[Stored data]
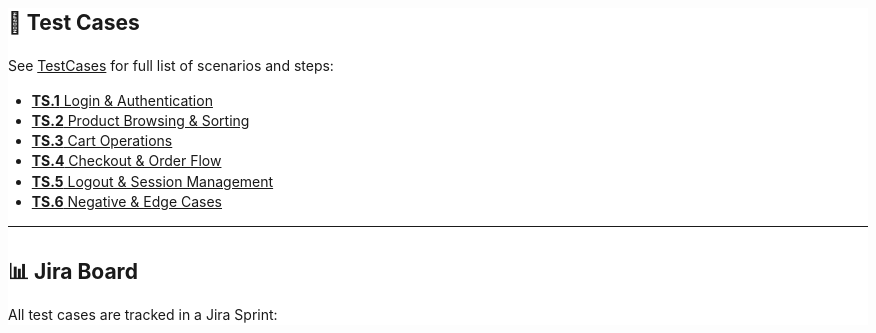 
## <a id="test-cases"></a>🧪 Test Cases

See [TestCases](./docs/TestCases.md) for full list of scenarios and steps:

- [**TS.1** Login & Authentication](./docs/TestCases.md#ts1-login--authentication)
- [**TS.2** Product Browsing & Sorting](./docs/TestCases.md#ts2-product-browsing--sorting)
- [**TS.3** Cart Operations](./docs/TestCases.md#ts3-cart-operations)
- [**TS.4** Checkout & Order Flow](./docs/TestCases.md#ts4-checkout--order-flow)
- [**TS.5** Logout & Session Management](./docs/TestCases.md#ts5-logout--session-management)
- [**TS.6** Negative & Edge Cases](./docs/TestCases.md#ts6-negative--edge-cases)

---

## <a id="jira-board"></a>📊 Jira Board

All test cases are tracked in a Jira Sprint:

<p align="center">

--

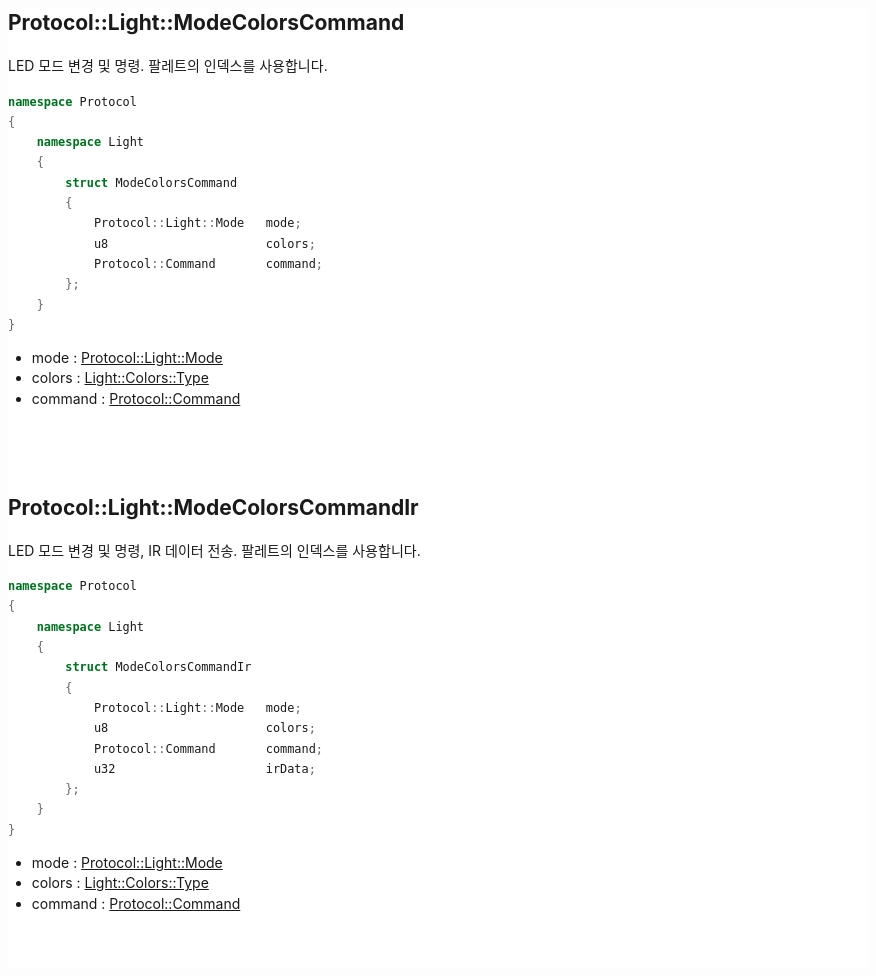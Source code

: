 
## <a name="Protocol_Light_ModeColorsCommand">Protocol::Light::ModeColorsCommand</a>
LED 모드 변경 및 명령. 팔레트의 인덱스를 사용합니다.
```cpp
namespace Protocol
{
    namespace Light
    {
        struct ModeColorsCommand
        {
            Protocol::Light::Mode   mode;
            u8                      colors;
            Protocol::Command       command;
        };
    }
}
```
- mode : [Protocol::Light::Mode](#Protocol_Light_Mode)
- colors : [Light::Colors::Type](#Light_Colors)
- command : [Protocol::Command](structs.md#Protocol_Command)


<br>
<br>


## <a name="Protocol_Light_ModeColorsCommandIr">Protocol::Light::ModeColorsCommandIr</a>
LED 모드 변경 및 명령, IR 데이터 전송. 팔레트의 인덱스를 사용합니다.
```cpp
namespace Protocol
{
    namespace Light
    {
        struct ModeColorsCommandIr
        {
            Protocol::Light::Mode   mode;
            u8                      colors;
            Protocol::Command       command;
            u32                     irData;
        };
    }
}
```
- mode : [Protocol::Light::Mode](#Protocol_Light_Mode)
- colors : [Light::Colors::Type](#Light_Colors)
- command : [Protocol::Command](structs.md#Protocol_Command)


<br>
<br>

---

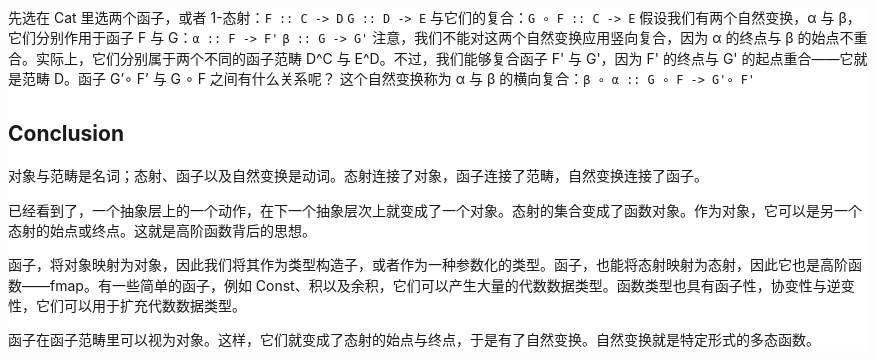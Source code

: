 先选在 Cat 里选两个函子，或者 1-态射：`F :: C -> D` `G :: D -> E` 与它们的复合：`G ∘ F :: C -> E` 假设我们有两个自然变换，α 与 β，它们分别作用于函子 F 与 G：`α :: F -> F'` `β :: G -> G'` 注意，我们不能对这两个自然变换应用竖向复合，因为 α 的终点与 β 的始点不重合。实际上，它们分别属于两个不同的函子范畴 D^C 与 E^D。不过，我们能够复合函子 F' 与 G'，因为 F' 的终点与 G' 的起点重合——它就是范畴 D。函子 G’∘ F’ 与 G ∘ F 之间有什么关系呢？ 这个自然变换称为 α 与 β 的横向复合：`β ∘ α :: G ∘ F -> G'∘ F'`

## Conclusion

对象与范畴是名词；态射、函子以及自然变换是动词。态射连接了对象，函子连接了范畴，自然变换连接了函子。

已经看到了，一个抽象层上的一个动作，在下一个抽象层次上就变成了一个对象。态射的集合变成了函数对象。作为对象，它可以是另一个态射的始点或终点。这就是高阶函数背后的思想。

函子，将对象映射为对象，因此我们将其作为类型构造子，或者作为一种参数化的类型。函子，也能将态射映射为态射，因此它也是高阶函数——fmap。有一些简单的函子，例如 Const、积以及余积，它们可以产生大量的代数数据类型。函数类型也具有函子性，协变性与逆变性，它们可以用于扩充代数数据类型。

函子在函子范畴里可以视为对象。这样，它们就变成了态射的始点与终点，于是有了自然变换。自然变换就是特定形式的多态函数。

■ **Task requirements**:
Above are the entries. Quote exactly the lines from the one bearing "See [TestCases](./docs/TestCases.md) for" through the one bearing "- [**TS.6** Negative".

■ **Written reply**:
See [TestCases](./docs/TestCases.md) for full list of scenarios and steps:

- [**TS.1** Login & Authentication](./docs/TestCases.md#ts1-login--authentication)
- [**TS.2** Product Browsing & Sorting](./docs/TestCases.md#ts2-product-browsing--sorting)
- [**TS.3** Cart Operations](./docs/TestCases.md#ts3-cart-operations)
- [**TS.4** Checkout & Order Flow](./docs/TestCases.md#ts4-checkout--order-flow)
- [**TS.5** Logout & Session Management](./docs/TestCases.md#ts5-logout--session-management)
- [**TS.6** Negative & Edge Cases](./docs/TestCases.md#ts6-negative--edge-cases)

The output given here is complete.